(Material to process begins)

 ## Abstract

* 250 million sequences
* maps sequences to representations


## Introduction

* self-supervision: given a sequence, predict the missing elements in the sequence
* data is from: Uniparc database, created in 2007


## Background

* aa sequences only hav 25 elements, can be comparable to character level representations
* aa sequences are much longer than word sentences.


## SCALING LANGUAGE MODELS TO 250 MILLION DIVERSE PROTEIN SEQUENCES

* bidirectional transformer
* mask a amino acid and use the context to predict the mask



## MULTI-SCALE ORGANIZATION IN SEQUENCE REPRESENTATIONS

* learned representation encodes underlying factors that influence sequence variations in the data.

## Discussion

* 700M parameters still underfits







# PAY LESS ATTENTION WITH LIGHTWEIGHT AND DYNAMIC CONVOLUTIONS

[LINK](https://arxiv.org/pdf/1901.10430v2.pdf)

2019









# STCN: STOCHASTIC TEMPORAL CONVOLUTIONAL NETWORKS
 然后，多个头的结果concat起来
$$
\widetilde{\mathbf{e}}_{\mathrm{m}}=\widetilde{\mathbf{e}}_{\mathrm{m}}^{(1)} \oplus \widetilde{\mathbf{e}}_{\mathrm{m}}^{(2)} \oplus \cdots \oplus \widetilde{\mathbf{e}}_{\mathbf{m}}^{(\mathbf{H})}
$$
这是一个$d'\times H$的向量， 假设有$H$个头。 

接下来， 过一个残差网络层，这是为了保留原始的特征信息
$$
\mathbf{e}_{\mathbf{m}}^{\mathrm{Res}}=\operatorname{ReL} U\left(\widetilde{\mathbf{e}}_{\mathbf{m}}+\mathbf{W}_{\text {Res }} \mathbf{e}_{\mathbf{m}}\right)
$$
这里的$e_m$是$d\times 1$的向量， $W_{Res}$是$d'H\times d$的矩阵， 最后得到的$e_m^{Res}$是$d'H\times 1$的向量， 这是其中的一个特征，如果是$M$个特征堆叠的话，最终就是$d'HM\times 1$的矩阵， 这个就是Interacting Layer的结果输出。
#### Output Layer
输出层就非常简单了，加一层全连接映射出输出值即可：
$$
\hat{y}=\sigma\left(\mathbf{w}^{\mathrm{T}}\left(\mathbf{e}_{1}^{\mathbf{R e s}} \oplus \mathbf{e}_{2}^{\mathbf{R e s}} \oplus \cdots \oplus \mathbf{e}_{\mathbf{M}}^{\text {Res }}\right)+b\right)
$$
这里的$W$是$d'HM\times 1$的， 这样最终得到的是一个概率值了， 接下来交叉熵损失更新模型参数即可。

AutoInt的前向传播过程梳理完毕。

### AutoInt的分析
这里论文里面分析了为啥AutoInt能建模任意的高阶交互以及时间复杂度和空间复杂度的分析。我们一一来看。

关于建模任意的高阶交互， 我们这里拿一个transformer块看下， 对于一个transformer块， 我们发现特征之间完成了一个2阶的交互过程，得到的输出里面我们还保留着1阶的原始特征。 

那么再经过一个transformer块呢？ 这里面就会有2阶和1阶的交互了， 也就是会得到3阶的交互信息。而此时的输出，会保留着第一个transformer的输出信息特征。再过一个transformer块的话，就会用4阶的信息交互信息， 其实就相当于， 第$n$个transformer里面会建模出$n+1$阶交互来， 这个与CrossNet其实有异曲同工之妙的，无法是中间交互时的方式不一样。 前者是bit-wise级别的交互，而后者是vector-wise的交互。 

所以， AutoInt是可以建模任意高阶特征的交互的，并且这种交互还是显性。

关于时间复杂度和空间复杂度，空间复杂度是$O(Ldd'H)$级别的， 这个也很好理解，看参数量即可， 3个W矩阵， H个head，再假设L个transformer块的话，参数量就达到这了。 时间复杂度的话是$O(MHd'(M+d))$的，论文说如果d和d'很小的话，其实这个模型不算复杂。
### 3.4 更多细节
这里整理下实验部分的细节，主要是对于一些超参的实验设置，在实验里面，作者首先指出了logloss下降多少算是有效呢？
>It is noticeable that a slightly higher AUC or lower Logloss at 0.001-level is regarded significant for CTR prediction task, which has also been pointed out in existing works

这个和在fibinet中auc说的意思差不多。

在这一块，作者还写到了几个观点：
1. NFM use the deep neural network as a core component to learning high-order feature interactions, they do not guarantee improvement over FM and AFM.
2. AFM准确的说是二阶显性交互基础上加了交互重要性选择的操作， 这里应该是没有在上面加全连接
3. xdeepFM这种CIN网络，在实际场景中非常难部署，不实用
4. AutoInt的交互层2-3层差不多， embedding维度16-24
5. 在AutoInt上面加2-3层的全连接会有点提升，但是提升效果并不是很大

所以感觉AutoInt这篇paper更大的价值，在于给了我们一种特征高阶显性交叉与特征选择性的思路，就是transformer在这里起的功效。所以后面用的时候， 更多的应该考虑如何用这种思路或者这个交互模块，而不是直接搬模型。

(Material to process ends)

What to do: Pull every line containing "that" out of the records.

Answer to this task:
* learned representation encodes underlying factors that influence sequence variations in the data.
>It is noticeable that a slightly higher AUC or lower Logloss at 0.001-level is regarded significant for CTR prediction task, which has also been pointed out in existing works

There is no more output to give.